The company offered a dozen varieties of canoe priced from $30 to $60. Special mention was made of their Kineo 17 foot canoe that sold for $35. The ad said: “This is one of the strongest canoes we make, capable of carrying a great deal of weight, and goes through rough water with safety. It is also well adapted to use on small streams. For the pleasure of cottage owners on lake shores we do not know of any canoe that will give greater satisfaction.”

Unique was the Kennebec Sailing Canoe. The reader was told: “Sailing a canoe is a distinct art that becomes more popular every year. The sailing outfit of our canoes includes complete sail and mast, boom, step jams, and sail ropes. The craft has a set of lee boards, so fastened to an arm across the canoe that, if an obstruction is encountered, the boards will sway upward like the pendulum of a clock.”
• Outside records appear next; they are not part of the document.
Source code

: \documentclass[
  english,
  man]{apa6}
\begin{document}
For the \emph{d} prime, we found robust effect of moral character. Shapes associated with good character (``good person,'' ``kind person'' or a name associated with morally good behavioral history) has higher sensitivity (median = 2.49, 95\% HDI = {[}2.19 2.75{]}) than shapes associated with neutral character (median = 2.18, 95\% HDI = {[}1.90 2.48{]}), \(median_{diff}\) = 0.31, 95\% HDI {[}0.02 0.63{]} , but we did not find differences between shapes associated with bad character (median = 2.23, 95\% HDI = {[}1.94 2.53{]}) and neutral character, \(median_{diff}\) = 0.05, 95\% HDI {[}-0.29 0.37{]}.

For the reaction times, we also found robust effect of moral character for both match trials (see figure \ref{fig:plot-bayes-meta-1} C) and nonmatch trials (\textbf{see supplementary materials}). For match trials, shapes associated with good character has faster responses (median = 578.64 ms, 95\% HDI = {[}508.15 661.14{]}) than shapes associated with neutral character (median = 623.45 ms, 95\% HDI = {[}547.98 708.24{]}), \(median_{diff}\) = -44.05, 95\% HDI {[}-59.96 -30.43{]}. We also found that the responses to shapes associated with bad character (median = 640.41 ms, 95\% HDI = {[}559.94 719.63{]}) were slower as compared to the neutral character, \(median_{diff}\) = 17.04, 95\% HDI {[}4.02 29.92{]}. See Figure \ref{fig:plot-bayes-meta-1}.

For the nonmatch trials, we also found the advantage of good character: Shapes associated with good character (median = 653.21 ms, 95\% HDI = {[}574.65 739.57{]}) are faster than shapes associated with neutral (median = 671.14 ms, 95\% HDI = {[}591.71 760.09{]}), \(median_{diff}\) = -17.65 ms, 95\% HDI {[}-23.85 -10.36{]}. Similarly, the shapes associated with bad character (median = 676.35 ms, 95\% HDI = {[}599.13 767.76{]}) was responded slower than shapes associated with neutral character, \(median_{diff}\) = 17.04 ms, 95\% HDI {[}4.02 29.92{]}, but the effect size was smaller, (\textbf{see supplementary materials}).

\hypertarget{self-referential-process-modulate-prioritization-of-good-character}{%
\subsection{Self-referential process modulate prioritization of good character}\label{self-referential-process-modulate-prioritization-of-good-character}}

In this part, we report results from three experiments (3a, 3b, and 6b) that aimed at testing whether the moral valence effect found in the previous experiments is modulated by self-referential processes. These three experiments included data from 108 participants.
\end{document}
While most of those Waterville canoes had names connected with Maine, one recognized a famous canoeing stream in Massachusetts. Persons of my age remember Norumbega Park on the Charles River, where on a summer Sunday you could see as many as a hundred canoes come in and out of the park landing. Most of those canoes were called the Charles River model made in Waterville, Maine.

Of course the company made and distributed all sorts of boat and canoe accessories: oars and paddles, row locks, seats and cushions, back rests, and monograms for oars and paddles. Canoes often had to be carried around falls. For that purpose the Kennebec Company sold a carrying yoke for $2.50.